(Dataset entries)
= Beginning of Section =
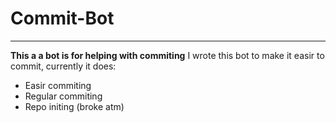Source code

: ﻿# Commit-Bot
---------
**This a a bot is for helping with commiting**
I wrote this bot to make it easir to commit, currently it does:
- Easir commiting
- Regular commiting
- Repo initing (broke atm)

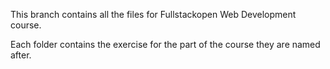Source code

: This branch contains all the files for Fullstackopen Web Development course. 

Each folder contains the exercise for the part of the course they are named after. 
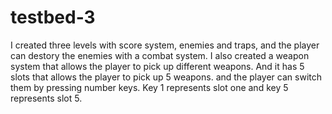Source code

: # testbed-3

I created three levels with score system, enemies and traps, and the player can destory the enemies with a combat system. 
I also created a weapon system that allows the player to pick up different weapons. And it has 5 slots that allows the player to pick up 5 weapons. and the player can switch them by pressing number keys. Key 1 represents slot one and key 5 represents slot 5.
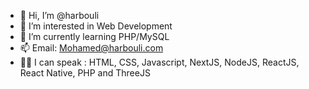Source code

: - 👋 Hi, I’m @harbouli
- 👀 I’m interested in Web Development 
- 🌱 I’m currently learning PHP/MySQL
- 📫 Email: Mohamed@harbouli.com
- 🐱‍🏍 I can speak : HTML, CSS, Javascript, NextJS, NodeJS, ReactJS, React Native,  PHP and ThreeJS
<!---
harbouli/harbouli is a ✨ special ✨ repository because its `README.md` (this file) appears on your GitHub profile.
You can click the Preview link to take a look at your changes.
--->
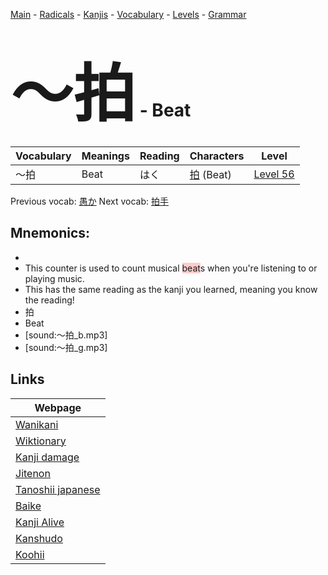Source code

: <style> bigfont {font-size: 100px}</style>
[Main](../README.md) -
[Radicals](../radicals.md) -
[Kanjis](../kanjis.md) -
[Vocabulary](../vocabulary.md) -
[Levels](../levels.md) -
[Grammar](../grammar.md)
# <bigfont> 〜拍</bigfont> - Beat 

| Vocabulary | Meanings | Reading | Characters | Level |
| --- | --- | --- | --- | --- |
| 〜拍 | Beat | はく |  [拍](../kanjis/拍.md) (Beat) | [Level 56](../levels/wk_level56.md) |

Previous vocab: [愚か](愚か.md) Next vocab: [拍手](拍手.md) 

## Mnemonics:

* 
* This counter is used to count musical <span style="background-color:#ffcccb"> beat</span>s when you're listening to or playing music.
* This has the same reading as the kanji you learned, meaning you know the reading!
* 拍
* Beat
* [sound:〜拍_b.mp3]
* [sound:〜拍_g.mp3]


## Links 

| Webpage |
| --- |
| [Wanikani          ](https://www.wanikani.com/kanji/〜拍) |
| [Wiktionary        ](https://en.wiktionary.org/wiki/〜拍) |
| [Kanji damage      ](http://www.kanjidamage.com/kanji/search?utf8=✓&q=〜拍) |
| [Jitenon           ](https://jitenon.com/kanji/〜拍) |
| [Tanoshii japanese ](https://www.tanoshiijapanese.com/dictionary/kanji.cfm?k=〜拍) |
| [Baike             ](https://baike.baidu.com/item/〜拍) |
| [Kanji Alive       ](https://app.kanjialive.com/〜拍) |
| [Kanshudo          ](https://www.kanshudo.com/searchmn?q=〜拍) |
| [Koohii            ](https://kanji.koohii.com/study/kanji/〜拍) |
= End of Section =
= Beginning of Section =
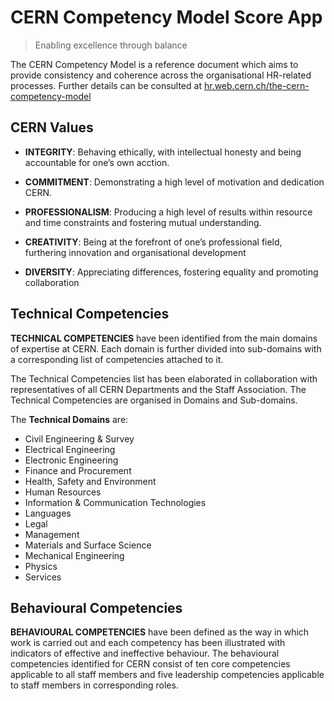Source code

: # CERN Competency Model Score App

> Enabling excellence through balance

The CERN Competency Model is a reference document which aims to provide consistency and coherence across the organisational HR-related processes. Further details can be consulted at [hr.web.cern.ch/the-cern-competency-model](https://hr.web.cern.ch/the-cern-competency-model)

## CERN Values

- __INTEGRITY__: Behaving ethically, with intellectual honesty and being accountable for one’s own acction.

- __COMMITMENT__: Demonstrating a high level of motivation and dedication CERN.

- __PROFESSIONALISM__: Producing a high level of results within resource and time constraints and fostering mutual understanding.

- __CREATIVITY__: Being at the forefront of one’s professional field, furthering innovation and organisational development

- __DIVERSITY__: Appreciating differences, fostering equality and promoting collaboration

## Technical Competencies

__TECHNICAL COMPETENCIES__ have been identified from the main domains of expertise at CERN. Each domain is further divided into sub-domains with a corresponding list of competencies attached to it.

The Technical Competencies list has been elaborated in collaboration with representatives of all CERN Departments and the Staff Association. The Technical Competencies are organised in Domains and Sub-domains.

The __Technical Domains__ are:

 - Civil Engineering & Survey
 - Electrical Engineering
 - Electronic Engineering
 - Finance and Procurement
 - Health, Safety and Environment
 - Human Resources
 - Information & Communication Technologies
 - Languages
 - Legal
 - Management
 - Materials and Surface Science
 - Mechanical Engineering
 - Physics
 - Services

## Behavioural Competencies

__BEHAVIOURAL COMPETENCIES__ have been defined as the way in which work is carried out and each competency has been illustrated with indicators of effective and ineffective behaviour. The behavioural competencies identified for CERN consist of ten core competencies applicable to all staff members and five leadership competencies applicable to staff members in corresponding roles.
= End of Section =
Problem:
Return every line above that contains the word "CERN".

Result of the exercise:
: # CERN Competency Model Score App
The CERN Competency Model is a reference document which aims to provide consistency and coherence across the organisational HR-related processes. Further details can be consulted at [hr.web.cern.ch/the-cern-competency-model](https://hr.web.cern.ch/the-cern-competency-model)
## CERN Values
- __COMMITMENT__: Demonstrating a high level of motivation and dedication CERN.
__TECHNICAL COMPETENCIES__ have been identified from the main domains of expertise at CERN. Each domain is further divided into sub-domains with a corresponding list of competencies attached to it.
The Technical Competencies list has been elaborated in collaboration with representatives of all CERN Departments and the Staff Association. The Technical Competencies are organised in Domains and Sub-domains.
__BEHAVIOURAL COMPETENCIES__ have been defined as the way in which work is carried out and each competency has been illustrated with indicators of effective and ineffective behaviour. The behavioural competencies identified for CERN consist of ten core competencies applicable to all staff members and five leadership competencies applicable to staff members in corresponding roles.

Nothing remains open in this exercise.